SPAdes commands were:

nxtrim  -1 EcMG1_R1.fastq.gz -2  EcMG1_R2.fastq.gz -O EcMG1 --justmp
cat EcMG1.unknown.fastq.gz EcMG1.mp.fastq.gz > EcMG1.allmp.fastq.gz
spades.py -t 10 --hqmp1-12 EcMG1.allmp.fastq.gz -o EcMG1-spades

SPAdes cleverly assembles using multiple k-mer sizes (default 21,33,55,77) meaning parameter selection is not required.

The NGA50 metric for each library is in the below table. The assemblies are quite nice, having correct contigs in the 100s of kb (and sometimes over a megabase). Notably SPAdes produces far larger contigs than Velvet.

Velvet SPAdes
Sample Coverage k-mer Scaffold NGA50 Contig NGA50 Scaffold NGA50 Contig NGA50
Bacillus cereus ATCC 10987 19.97 53 602 80 1201 578
22.69 53 1695 106 1514 582
Escherichia coli K-12 DH10B 40.58 61 1034 210 700 459
29.47 63 1430 166 698 425
Escherichia coli K-12 MG1655 28.63 61 2809 203 651 487
30.23 57 1718 192 694 530
Listeria monocytogenes 57.88 97 2195 1578 1497 1497
45.24 81 2927 2424 1496 1496
Meiothermus ruber DSM 1279 45.79 79 2117 260 724 724
40.81 63 1487 203 1379 1379
Pedobacter heparinus DSM 2366 30.34 71 3348 334 1264 959
22.89 53 2809 291 957 902
Klebsiella pneumoniae MGH 78578 27.66 61 4107 169 643 377
24.97 59 1319 176 579 357
Rhodobacter sphaeroides 2.4.1 32.52 53 2737 201 3182 617
37.87 63 3185 267 3183 699
Mycobacterium tuberculosis H37Ra 39.14 71 239 81 258 143
32.57 53 171 84 186 145

Increasing coverage for better assemblies

Some of the libraries have quite low coverage. Indeed, the purpose of this experiment was to see how many bugs we could cram onto one flowcell and still obtain respectable assemblies. We might be able to further improve assemblies by combining the libraries and hence doubling the coverage. I tried doing this with SPAdes in two different ways.

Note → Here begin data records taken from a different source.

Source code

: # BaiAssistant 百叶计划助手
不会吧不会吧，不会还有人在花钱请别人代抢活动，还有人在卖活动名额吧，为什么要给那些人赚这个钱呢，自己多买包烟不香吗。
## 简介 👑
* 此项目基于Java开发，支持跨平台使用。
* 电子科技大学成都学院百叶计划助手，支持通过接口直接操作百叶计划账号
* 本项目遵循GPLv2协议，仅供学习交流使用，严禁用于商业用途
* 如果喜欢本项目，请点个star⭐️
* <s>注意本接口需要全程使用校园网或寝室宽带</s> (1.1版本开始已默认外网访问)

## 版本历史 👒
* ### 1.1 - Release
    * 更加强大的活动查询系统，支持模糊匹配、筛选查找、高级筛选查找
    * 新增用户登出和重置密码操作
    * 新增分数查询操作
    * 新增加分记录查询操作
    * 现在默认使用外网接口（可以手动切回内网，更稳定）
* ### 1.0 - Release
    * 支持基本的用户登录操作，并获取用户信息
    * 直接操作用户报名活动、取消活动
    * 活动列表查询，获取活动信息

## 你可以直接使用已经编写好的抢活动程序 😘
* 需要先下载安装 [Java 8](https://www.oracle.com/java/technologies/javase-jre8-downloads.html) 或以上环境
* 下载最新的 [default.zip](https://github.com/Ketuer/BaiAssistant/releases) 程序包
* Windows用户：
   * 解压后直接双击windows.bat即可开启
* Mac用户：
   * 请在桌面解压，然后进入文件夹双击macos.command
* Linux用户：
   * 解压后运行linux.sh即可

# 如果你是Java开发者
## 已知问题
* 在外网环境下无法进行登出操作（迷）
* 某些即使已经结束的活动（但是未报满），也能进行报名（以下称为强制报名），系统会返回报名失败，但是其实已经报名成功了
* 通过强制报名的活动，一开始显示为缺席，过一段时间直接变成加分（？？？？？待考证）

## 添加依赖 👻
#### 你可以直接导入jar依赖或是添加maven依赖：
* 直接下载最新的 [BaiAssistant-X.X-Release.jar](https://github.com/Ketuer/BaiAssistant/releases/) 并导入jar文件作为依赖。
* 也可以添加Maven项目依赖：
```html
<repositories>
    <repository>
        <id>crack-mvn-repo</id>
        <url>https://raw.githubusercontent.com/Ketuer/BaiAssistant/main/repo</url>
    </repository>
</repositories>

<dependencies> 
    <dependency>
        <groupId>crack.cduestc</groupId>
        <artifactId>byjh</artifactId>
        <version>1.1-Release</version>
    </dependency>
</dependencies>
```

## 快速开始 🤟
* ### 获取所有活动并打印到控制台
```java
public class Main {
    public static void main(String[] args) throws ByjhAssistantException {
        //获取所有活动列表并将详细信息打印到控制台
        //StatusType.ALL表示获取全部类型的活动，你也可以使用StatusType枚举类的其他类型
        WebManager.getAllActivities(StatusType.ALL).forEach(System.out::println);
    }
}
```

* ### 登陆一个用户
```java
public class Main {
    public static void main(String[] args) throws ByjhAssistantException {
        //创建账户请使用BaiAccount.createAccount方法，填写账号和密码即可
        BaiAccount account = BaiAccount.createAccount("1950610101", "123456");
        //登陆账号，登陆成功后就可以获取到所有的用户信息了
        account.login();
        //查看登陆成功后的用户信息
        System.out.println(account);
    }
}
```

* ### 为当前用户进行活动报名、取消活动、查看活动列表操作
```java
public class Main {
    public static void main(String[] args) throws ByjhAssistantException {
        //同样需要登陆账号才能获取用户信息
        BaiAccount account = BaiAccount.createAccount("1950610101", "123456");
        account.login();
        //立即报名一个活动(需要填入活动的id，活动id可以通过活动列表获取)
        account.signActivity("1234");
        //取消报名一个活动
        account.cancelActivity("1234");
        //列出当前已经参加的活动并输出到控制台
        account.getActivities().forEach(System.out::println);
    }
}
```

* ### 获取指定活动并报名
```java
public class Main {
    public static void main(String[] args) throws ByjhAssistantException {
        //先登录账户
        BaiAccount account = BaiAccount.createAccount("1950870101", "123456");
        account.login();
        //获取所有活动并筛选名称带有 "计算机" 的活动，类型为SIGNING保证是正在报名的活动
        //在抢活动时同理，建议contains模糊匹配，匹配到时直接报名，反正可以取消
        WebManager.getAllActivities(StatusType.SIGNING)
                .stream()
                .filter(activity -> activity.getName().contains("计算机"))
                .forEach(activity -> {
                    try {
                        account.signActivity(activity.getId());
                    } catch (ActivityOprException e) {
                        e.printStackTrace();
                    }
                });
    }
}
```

A: Treating all read pairs as definite mate-pairs: this is the same as before, we treat the uncertain read pairs the same as the known mate-pairs. The risk with this approach is that some of the unknowns may in fact be paired-end.

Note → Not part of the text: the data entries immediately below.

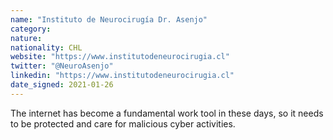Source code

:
 ```yaml
---
name: "Instituto de Neurocirugía Dr. Asenjo"
category: 
nature:
nationality: CHL
website: "https://www.institutodeneurocirugia.cl"
twitter: "@NeuroAsenjo"
linkedin: "https://www.institutodeneurocirugia.cl"
date_signed: 2021-01-26
---
```

The internet has become a fundamental work tool in these days, so it needs to be protected and care for malicious cyber activities.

spades.py -t 10 -o EcMG-merged.v1 --hqmp1-12 EcMG1.allmp.fastq.gz --hqmp2-12 EcMG2.allmp.fastq.gz

B: Ignoring pairing for uncertain pairs: here we still use the unknown library, but feed it to SPAdes as a single-ended library, so pairing is ignored. The idea being we still leverage the coverage of these data, without the risk of PE contaminants perturbing our assembly.

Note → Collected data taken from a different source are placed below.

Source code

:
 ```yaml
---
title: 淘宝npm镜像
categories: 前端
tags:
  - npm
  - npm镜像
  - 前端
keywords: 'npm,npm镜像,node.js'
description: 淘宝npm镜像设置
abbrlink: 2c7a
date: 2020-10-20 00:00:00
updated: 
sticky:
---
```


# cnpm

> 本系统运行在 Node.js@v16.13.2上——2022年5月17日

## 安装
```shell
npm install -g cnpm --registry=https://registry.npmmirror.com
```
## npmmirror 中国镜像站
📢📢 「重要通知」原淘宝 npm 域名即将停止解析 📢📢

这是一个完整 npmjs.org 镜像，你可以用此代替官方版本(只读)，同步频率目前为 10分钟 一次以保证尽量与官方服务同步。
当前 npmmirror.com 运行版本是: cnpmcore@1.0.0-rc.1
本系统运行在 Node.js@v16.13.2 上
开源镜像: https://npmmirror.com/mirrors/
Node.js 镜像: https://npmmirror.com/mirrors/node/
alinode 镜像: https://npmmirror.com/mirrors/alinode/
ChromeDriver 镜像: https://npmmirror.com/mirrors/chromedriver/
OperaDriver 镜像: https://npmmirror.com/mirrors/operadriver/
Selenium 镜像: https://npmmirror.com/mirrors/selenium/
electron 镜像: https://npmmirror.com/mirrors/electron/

spades.py -t 10 -o EcMG-merged.v2 --hqmp1-12 EcMG1.mp.fastq.gz --hqmp2-12 EcMG2.mp.fastq.gz --s1 EcMG1.unknown.fastq.gz --s2 EcMG2.unknown.fastq.gz

SPAdes configuration A performs better than configuration B on this data with 7/9 samples having higher contig NGA50. These libraries have very low rates of paired end contamination, your mileage may vary. The higher coverage improves some of the assemblies, but not all.

SPAdes A SPAdes B
Sample Coverage Scaffold NGA50 Contig NGA50 Scaffold NGA50 Contig NGA50
Bacillus cereus ATCC 10987 42.66 1660 578 1654 354
Escherichia coli K-12 DH10B 70.05 700 459 592 374
Escherichia coli K-12 MG1655 58.86 694 530 541 197
Listeria monocytogenes 103.12 1497 1497 1497 1497
Meiothermus ruber DSM 1279 86.6 1339 1339 1716 1360
Pedobacter heparinus DSM 2366 53.23 1264 959 1262 902
Klebsiella pneumoniae MGH 78578 52.63 698 393 393 235
Rhodobacter sphaeroides 2.4.1 70.39 3183 3183 3180 461
Mycobacterium tuberculosis H37Ra 71.71 186 161 198 185

References

SPAdes:

Bankevich, Anton, et al. "SPAdes: a new genome assembly algorithm and its applications to single-cell sequencing." Journal of Computational Biology 19.5 (2012): 455-477.

SPAdes mate-pair assembly publication:

Prjibelski, Andrey D., et al. "ExSPAnder: a universal repeat resolver for DNA fragment assembly." Bioinformatics 30.12 (2014): i293-i301.

Velvet papers:

Zerbino, Daniel R., and Ewan Birney. "Velvet: algorithms for de novo short read assembly using de Bruijn graphs." Genome research 18.5 (2008): 821-829.

Zerbino, Daniel R., et al. "Pebble and rock band: heuristic resolution of repeats and scaffolding in the velvet short-read de novo assembler." PloS one 4.12 (2009): e8407.

NxTrim:

O’Connell, Jared, et al. "NxTrim: optimized trimming of Illumina mate pair reads." Bioinformatics 31.12 (2015): 2035-2037.